The star is Robert De Niro, surprising his audiences with his extraordinarily crude character and his performance with course language and behaviour, played for some laughs and some meaning (rather, demeaning), with De Niro’s intensity, but really an exercise in crass characterisation. When his obituary will be written, this may not be a film which gets inclusion.
As the film opens, his wife of 40 years to the was devoted has just died. The family gathers for the funeral, including uptight son, lawyer, Dermot Mulroney, and his grandson, whom he loved as a child (and the credits are full of scenes of grandfather and grandson doing all kinds of activities together), now also an uptight lawyer in his father’s firm. There are also a range of cousins, one of whom has quite dirty motormouth for all and sundry, including the priest who conducted the funeral.
We discover, as does his grandson, that Grandpa was a Green Beret, in Special Ops behind enemy lines in Vietnam and Iraq, something which his son doesn’t know – and who despises him thinking he was a mere mechanic. He asks his grandson to drive him to a golf game in Florida (from Georgia). The grandson, Jason, Zac Efron, is engaged to a controlling fiance, marriage coming up in the following week. She keeps tight tabs and does not want him going.

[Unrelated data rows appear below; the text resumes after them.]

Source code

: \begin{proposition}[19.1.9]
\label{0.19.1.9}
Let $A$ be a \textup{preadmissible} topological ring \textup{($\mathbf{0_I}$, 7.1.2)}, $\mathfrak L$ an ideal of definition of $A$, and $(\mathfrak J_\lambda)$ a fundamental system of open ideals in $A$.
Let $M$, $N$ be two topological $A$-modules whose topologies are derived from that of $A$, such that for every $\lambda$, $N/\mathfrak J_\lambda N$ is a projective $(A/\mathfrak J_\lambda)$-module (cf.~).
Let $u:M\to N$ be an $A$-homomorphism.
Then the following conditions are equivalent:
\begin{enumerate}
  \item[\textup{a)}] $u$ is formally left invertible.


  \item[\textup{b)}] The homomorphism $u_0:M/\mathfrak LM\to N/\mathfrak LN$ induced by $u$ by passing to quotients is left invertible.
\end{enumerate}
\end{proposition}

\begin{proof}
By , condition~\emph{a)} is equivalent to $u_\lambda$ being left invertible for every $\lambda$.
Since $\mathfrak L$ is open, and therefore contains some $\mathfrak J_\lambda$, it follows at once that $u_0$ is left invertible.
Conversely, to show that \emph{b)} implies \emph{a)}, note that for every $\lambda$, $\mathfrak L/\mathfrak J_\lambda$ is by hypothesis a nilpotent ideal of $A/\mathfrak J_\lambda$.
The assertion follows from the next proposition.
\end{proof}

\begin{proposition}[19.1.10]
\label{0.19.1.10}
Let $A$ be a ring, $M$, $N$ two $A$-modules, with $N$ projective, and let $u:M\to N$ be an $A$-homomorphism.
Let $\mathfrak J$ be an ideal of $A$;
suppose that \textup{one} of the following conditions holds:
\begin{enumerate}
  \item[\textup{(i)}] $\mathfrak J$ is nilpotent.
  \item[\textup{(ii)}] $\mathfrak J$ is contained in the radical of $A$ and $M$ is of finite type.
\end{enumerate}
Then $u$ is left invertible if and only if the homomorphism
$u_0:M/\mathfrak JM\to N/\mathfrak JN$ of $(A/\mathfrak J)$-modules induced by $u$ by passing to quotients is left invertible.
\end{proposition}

As might be guessed, especially after a gross sequence with grandpa discovered masturbating, this is going to be quite a road trip. They encounter two girls and their gay friend on the way and meet up with them at Daytona Beach – the scene for many of the Hollywood Spring Break movies, those raucous stories of sex and drugs and idiotic behaviour. While this is not necessarily a spring break for grandpa, rather an Autumn Break at his time of life, it is full of ogling sequences, drugs of all kinds, especially from a rather zany dealer who is in cahoots with the local cops, Tan Pam (Jason Mantzoukas), with grandpa and grandson getting into all kinds of trouble, especially because of the drugs, muscle-bound competitions, clash with a violent black and Hispanic gang, with grandson finishing up in prison. And, of course, everything being photographed on phone cameras – to be reproduced at the pre-nuptial dinner.
We know, of course, that this is the purpose of the trip, that grandpa doesn’t want his grandson to marry the uptight fiancee. And he wants to loosen up the uptight grandson, and proving to be a role model of a dirty old man.
Zac Efron is not exactly persuasive in his lawyer sequence but enters into the spirit of the trip, being very hesitant and tight, gradually mellowing, especially when one of the girls they meet was his partner in photography tutorial at College, reminding him that he intended to travel the world and be a photographer for the Time Magazine instead of being a lawyer. For some reason, Zac Efron discards his clothes, scampers around nude, is mistaken for a paedophile, and is generally made fun of.
And then the truth comes out, the girl is disappointed as she was falling in love with him, grandpa and grandson go back, there are the preparations for the wedding, the fiancee being even more controlling and demanding than usual – and then the exposure. Grandpa is not unhappy, mission accomplished, and meeting up with the sometimes lewd and promiscuous young woman that he was pursuing, she more than willing, during the trip.
And, just when you think it is ended, there is a baptism sequence, which is not quite what we thought it was going to be.
There used to be a phrase, Low Moral Turn Tone, to describe this type of film – but, as with so many American comedies, after the crass, raucous and crude, comes the moralising. [The Age reviewer called it unapologetic lowbrow smut.]